Kanye West Received Way More Votes Than Expected – Here's Why It's an Issue


It was expected that the results of the 2020 presidential election would take longer than usual to come in due to the number of mail-in ballots, but what certainly wasn’t expected was that Kanye West would receive approximately 60,000 votes for president. Since the two-party system’s solidification, a third-party presidential candidate has never come close to winning: yet, people were still willing to cast their vote for a candidate that was only official on 12 state ballots – 13 if you include California, where he was listed as a candidate for vice president.

Kanye was never going to win. He was barely even a contender – it was always between Joe Biden and Donald Trump. Kanye didn’t even announce his candidacy until July 4, and even then, many thought it was a joke. When it came to his platform, Kanye listed his 10-point policy as “creating a culture of life,” with each of the points having a corresponding Bible verse. It was a hot mess from the beginning and he still earned thousands of votes from people in Arkansas, Colorado, Idaho, Iowa, Kentucky, Louisiana, Minnesota, Mississippi, Oklahoma, Tennessee, Utah, and Vermont.
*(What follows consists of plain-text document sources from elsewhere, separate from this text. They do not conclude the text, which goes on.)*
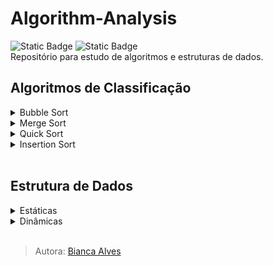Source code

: # Algorithm-Analysis
<div>
  <img alt="Static Badge" src="https://img.shields.io/badge/LICEN%C3%87A-MIT-black">
  <img alt="Static Badge" src="https://img.shields.io/badge/STATUS-Em_Desenvolvimento-yellow">
</div>
Repositório para estudo de algoritmos e estruturas de dados.
<br>

## Algoritmos de Classificação
<details>
  <summary markdown="span">Bubble Sort</summary><br>
  <p>
    <img alt="Static Badge" src="https://img.shields.io/badge/Nota%C3%A7%C3%A3o_O%20-%20n%C2%B2-8A2BE2">
    <img alt="Static Badge" src="https://img.shields.io/badge/Implementa%C3%A7%C3%A3o-F%C3%A1cil-darkgreen">
    <img alt="Static Badge" src="https://img.shields.io/badge/Lento-darkred">
  </p>

> **Note**
> O objetivo do algoritmo é sempre encontrar o maior elemento, no par usado para comparação, e o mover para direita no vetor. E após isso, fazer o mesmo com o segundo maior elemento, depois com o terceiro... continuamente, até ordenar todos elementos (ordem crescente).

Características:
  - Compara elementos adjacentes (dois a dois)
  - Ordenação crescente e decrescente
  - Algoritmo estável

  Exemplo:
  
  vetor[] = {2,1,3,5,4}
  
  - 1º iteração:
    `2 > 1 ?` Sim, os mesmos são invertidos, vetor[] = {1,2,3,5,4}

  - 2º iteração:
    `2 > 3 ?` Não, estado do vetor é mantido e o próximo elemento se torna o comparador

  - 3º iteração:
    `3 > 5 ?` Não, estado do vetor é mantido e o próximo elemento se torna o comparador

  - 4º iteração:
    `5 > 4 ?` Sim, os mesmos são invertidos, vetor[] = {1,2,3,4,5}
  <br>

  Como não há mais elementos para realizar comparação, é compreendido que o vetor se encontra completamente ordenado.

  ___

<p align="center">
  <img src="https://github.com/Bialves/Algorithm-Analysis/assets/77895233/b524809e-d237-463c-9932-953b770b0553" width="380" height="240">
</p>
        
</details>

<details>
  <summary markdown="span">Merge Sort</summary><br>
  <p>
    <img alt="Static Badge" src="https://img.shields.io/badge/Nota%C3%A7%C3%A3o_O-n(log_n)-8A2BE2">
    <img alt="Static Badge" src="https://img.shields.io/badge/Implementa%C3%A7%C3%A3o-Dif%C3%ADcil-darkred">
    <img alt="Static Badge" src="https://img.shields.io/badge/R%C3%A1pido-darkgreen">
  </p>

> **Note**
> Funciona dividindo uma matriz em submatrizes menores, classificando cada submatriz e, em seguida, mesclando as submatrizes classificadas novamente para formar a matriz classificada final.

Características:
  - Desempenho garantido no pior caso (limite superior igual ao limite inferior)
  - Ordenação crescente e decrescente
  - Algoritmo estável
  - Algoritmo recursivo

  Exemplo:
  
  vetor[] = {12,31,25,8,32,17,40,42}
  
  - 1º iteração: primeiro divida o vetor dado em duas metades, conforme `mid = número de elementos / 2`, ou seja, mid = 8 / 2 = 4.
    
    {12,31,25,8}   {32,17,40,42}
    
  - 2º iteração: novamente divida esses dois vetores em metades. Como eles são de tamanho 4, então divida-os em novos vetores de tamanho 2.

    {12,31}   {25,8}   {32,17}   {40,42}

  - 3º iteração: agora, novamente divida esses vetores para obter o valor atômico que não pode ser mais dividido.

    {12}   {31}   {25}   {8}   {32}   {17}   {40}   {42}

  Agora, combine-os da mesma maneira que foram quebrados. Na combinação, primeiro compare o elemento de cada vetor e, em seguida, combine-os em outro vetor em ordem classificada.
  
  - 4º iteração:
    
  $\textcolor{red}{\textsf{{12} {31}}}$   {25}   {8}   {32}   {17}   {40}   {42}
    
  ___

<p align="center">
  <img src="https://github.com/Bialves/Algorithm-Analysis/assets/77895233/cc9d3755-829f-4b4f-adc9-e71232155e2b" width="380" height="210">
</p>
        
</details>

<details>
  <summary markdown="span">Quick Sort</summary><br>
</details>

<details>
  <summary markdown="span">Insertion Sort</summary><br>
</details>
<br>

## Estrutura de Dados
<details>
  <summary markdown="span">Estáticas</summary>
  <details>
    <summary markdown="span">Array</summary><br>
  </details>
</details>

<details>
  <summary markdown="span">Dinâmicas</summary>
  <details>
    <summary markdown="span">ArrayList</summary><br>
  </details>
  
  <details>
    <summary markdown="span">LinkedList</summary><br>
  </details>

 <details>
   <summary markdown="span">Tree</summary><br>
  </details>
</details>
<br>

> Autora: [Bianca Alves](https://github.com/Bialves) 
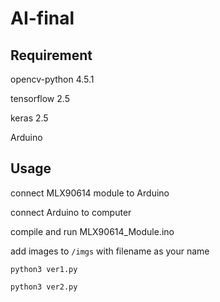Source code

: # AI-final

## Requirement
opencv-python 4.5.1

tensorflow 2.5

keras 2.5

Arduino

## Usage
connect MLX90614 module to Arduino

connect Arduino to computer

compile and run MLX90614_Module.ino

add images to `/imgs` with filename as your name

`python3 ver1.py`

`python3 ver2.py`
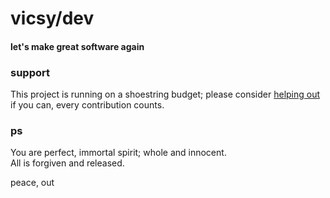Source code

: # vicsy/dev
#### let's make great software again

### support
This project is running on a shoestring budget; please consider [helping out](https://www.paypal.me/c4life) if you can, every contribution counts.

### ps
You are perfect, immortal spirit; whole and innocent.<br/>
All is forgiven and released.

peace, out<br/>
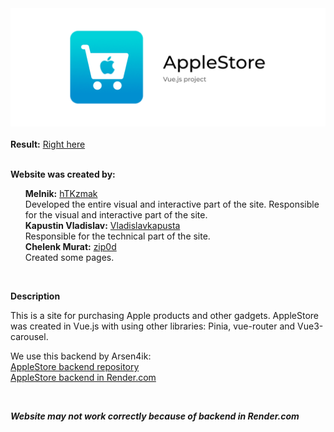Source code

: <div id="header" align="center">
  <img src="./assets/banner.png"/>
</div>

<br>

<div>
    <b>Result:</b> <a href="https://htkzmak.github.io/AS-V_Project/" target="_blank">Right here</a>
</div>

<br>

**Website was created by:**

<ul style="list-style-type: none">
    <li>
        <strong>Melnik:</strong> <a href="https://github.com/hTKzmak" target="_blank">hTKzmak</a><br>
        Developed the entire visual and interactive part of the site.
        Responsible for the visual and interactive part of the site.
    </li>
    <li>
        <strong>Kapustin Vladislav:</strong> <a href="https://github.com/Vladislavkapusta" target="_blank">Vladislavkapusta</a><br>
        Responsible for the technical part of the site.
    </li>
    <li>
        <strong>Chelenk Murat:</strong> <a href="https://github.com/zip0d" target="_blank">zip0d</a><br>
        Created some pages.
    </li>
</ul>

<br>

**Description**

<p>This is a site for purchasing Apple products and other gadgets. AppleStore was created in Vue.js with using other libraries: Pinia, vue-router and Vue3-carousel.</p>

<p>We use this backend by Arsen4ik: 
<br>
    <a href="https://github.com/Arsen4ik/apple-store-backend" target="_blank">AppleStore backend repository</a>
<br>
    <a href="https://angular-final-project-backend.onrender.com/" target="_blank">AppleStore backend in Render.com</a>
</p>

<br>

<b><i>Website may not work correctly because of backend in Render.com</i></b>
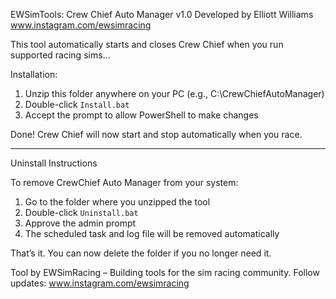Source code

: EWSimTools: Crew Chief Auto Manager v1.0
Developed by Elliott Williams
www.instagram.com/ewsimracing

This tool automatically starts and closes Crew Chief when you run supported racing sims...

Installation:

1. Unzip this folder anywhere on your PC (e.g., C:\CrewChiefAutoManager)
2. Double-click `Install.bat`
3. Accept the prompt to allow PowerShell to make changes

Done! Crew Chief will now start and stop automatically when you race.

---

Uninstall Instructions

To remove CrewChief Auto Manager from your system:

1. Go to the folder where you unzipped the tool
2. Double-click `Uninstall.bat`
3. Approve the admin prompt
4. The scheduled task and log file will be removed automatically

That’s it. You can now delete the folder if you no longer need it.

Tool by EWSimRacing – Building tools for the sim racing community.
Follow updates: www.instagram.com/ewsimracing

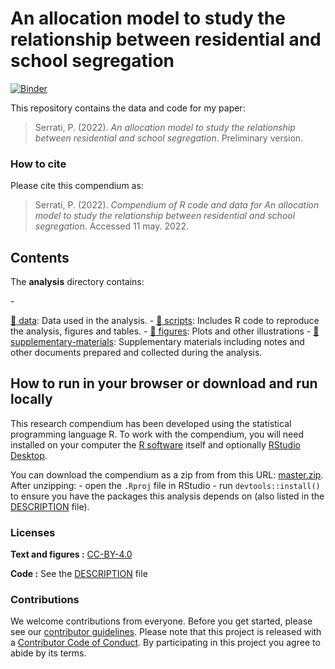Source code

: 
# An allocation model to study the relationship between residential and school segregation

[![Binder](https://mybinder.org/badge_logo.svg)](https://mybinder.org/v2/gh/estedeahora/allocationmodel/main?urlpath=rstudio)

This repository contains the data and code for my paper:

> Serrati, P. (2022). *An allocation model to study the relationship
> between residential and school segregation*. Preliminary version.
> <!-- Name of journal/book <https://doi.org/xxx/xxx> -->

<!-- Our pre-print is online here: -->
<!-- > Authors, (YYYY). _An allocation model to study the relationship between residential and school segregation_. Name of journal/book, Accessed 11 may. 2022. Online at <https://doi.org/xxx/xxx> -->

### How to cite

Please cite this compendium as:

> Serrati, P. (2022). *Compendium of R code and data for An allocation
> model to study the relationship between residential and school
> segregation*. Accessed 11 may. 2022.
> <!-- Online at <https://doi.org/xxx/xxx> -->

## Contents

The **analysis** directory contains:

<!-- - [:file\_folder: paper](/analysis/paper): R Markdown source document for manuscript. Includes code to reproduce the figures and tables generated by the analysis. It also has a rendered version, `paper.docx`, suitable for reading (the code is replaced by figures and tables in this file) --> -
[:file_folder: data](/analysis/data): Data used in the analysis. -
[:file_folder: scripts](/analysis/scripts): Includes R code to reproduce
the analysis, figures and tables. - [:file_folder:
figures](/analysis/figures): Plots and other illustrations -
[:file_folder:
supplementary-materials](/analysis/supplementary-materials):
Supplementary materials including notes and other documents prepared and
collected during the analysis.

## How to run in your browser or download and run locally

This research compendium has been developed using the statistical
programming language R. To work with the compendium, you will need
installed on your computer the [R
software](https://cloud.r-project.org/) itself and optionally [RStudio
Desktop](https://rstudio.com/products/rstudio/download/).

You can download the compendium as a zip from from this URL:
[master.zip](/archive/master.zip). After unzipping: - open the `.Rproj`
file in RStudio - run `devtools::install()` to ensure you have the
packages this analysis depends on (also listed in the
[DESCRIPTION](/DESCRIPTION) file).
<!-- - finally, open `analysis/paper.Rmd` and knit to produce the `paper.docx`, or run `rmarkdown::render("analysis/paper.Rmd")` in the R console -->

### Licenses

**Text and figures :**
[CC-BY-4.0](http://creativecommons.org/licenses/by/4.0/)

**Code :** See the [DESCRIPTION](DESCRIPTION) file

<!-- **Data :** [CC-BY-4.0](http://creativecommons.org/licenses/by/4.0/) -->

### Contributions

We welcome contributions from everyone. Before you get started, please
see our [contributor guidelines](CONTRIBUTING.md). Please note that this
project is released with a [Contributor Code of Conduct](CONDUCT.md). By
participating in this project you agree to abide by its terms.
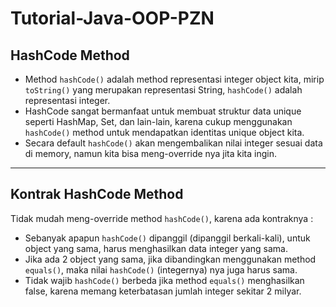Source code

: # Tutorial-Java-OOP-PZN
## HashCode Method
* Method `hashCode()` adalah method representasi integer object kita, mirip `toString()` yang merupakan representasi String, `hashCode()` adalah representasi integer.
* HashCode sangat bermanfaat untuk membuat struktur data unique seperti HashMap, Set, dan lain-lain, karena cukup menggunakan `hashCode()` method untuk mendapatkan identitas unique object kita.
* Secara default `hashCode()` akan mengembalikan nilai integer sesuai data di memory, namun kita bisa meng-override nya jita kita ingin.

---

## Kontrak HashCode Method
Tidak mudah meng-override method `hashCode()`, karena ada kontraknya :
* Sebanyak apapun `hashCode()` dipanggil (dipanggil berkali-kali), untuk object yang sama, harus menghasilkan data integer yang sama.
* Jika ada 2 object yang sama, jika dibandingkan menggunakan method `equals()`, maka nilai `hashCode()` (integernya) nya juga harus sama.
* Tidak wajib `hashCode()` berbeda jika method `equals()` menghasilkan false, karena memang keterbatasan jumlah integer sekitar 2 milyar.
Related: Tracee Ellis Ross to Black Voters: “No One Would Try to Suppress Your Vote If [It] Didn’t Matter”

“Some people may have voted for Kanye as a joke. But that’s the thing – the right to vote isn’t a joke.”

Some people may have voted for Kanye as a joke. But that’s the thing – the right to vote isn’t a joke. Lives have been lost in pursuit of the right to vote. There are people out there who want to vote, but laws have stripped them of that right. It doesn’t matter if you weren’t a fan of Joe Biden or despised Donald Trump. By voting third-party – for Kanye West of all candidates – you inadvertently gave one the benefit, and you didn’t even get to choose who. Luckily for us all, it seems third-party candidates aren’t poised to cause as much of a stir this year as they have in the past (Florida, we haven’t forgotten the 2000 election).

There will always be third-party candidates, and maybe one day they’ll even be serious contenders. Until then, if you’re using your vote to “make a statement” or as a joke, you might want to think twice before casting your ballot. Every vote counts: it just might not count in the way you expect.